Tuesday, August 27, 2013

A Different Planet

My two younger daughters and I recently traveled to Santa Barbara, California to visit their sister -- my oldest daughter, a college senior double majoring in Chemistry and Environmental studies. It was the younger sisters' first time on the west coast, first time dipping their toes into the frigid Pacific. (Fun fact I did not know before: the Pacific is much colder than the Atlantic!) We shopped and dined and hiked the dusty hills surrounding the city.

It's like another planet out there. None of the flora looks familiar, what with all the palm trees, cacti, eucalyptus trees and crazy flowers. We stayed on Isla Vista, a residential colony of mostly college students, including all the frat houses. Needless to say, on garbage day, bins are generally overflowing with red solo cups.

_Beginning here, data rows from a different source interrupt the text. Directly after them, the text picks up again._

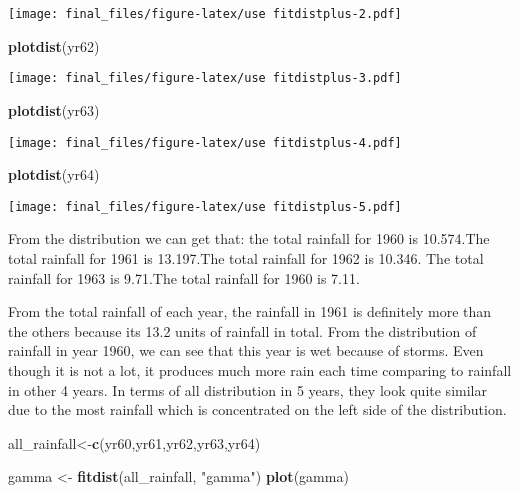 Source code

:\documentclass[]{article}
\newenvironment{Shaded}{\begin{snugshade}}{\end{snugshade}}
\newcommand{\KeywordTok}[1]{\textcolor[rgb]{0.13,0.29,0.53}{\textbf{#1}}}
\newcommand{\StringTok}[1]{\textcolor[rgb]{0.31,0.60,0.02}{#1}}
\newcommand{\NormalTok}[1]{#1}
\begin{document}
\texttt{[image: final\_files/figure-latex/use fitdistplus-2.pdf]}

\begin{Shaded}
\begin{Highlighting}[]
\KeywordTok{plotdist}\NormalTok{(yr62)}
\end{Highlighting}
\end{Shaded}

\texttt{[image: final\_files/figure-latex/use fitdistplus-3.pdf]}

\begin{Shaded}
\begin{Highlighting}[]
\KeywordTok{plotdist}\NormalTok{(yr63)}
\end{Highlighting}
\end{Shaded}

\texttt{[image: final\_files/figure-latex/use fitdistplus-4.pdf]}

\begin{Shaded}
\begin{Highlighting}[]
\KeywordTok{plotdist}\NormalTok{(yr64)}
\end{Highlighting}
\end{Shaded}

\texttt{[image: final\_files/figure-latex/use fitdistplus-5.pdf]}

From the distribution we can get that: the total rainfall for 1960 is
10.574.The total rainfall for 1961 is 13.197.The total rainfall for 1962
is 10.346. The total rainfall for 1963 is 9.71.The total rainfall for
1960 is 7.11.

From the total rainfall of each year, the rainfall in 1961 is definitely
more than the others because its 13.2 units of rainfall in total. From
the distribution of rainfall in year 1960, we can see that this year is
wet because of storms. Even though it is not a lot, it produces much
more rain each time comparing to rainfall in other 4 years. In terms of
all distribution in 5 years, they look quite similar due to the most
rainfall which is concentrated on the left side of the distribution.

\begin{Shaded}
\begin{Highlighting}[]
\NormalTok{all_rainfall<-}\KeywordTok{c}\NormalTok{(yr60,yr61,yr62,yr63,yr64)}


\NormalTok{gamma <-}\StringTok{ }\KeywordTok{fitdist}\NormalTok{(all_rainfall, }\StringTok{"gamma"}\NormalTok{)}
\KeywordTok{plot}\NormalTok{(gamma)}
\end{Highlighting}
\end{Shaded}
\end{document}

Early one morning, while sitting in the local coffee shop, I wrote a commemorative free verse.:

In a land of sun and palm
Avenues lined with Tri Delta, Pi Beta Phi and Alpha Gamma Chi
I flip flop along
In sleepy dawn.

Far from home
But near in heart for
My girls all are here,
Sleeping warm
Under rumpled blanket
And youthful roof.

Today we will walk the town,
cafe and beach,
Dip our cold toes in that other ocean.

This western sky --
Trimmed in palm and mimosa
Instead of pine and maple --
Seems strangely familiar

A whispering friend
After a long, long journey.

Sunday, August 18, 2013

What's In A Name?

When I was a kid, I tended to personify everything in my world. And since everything in my world was a person, with feelings, I gave names to everything as well.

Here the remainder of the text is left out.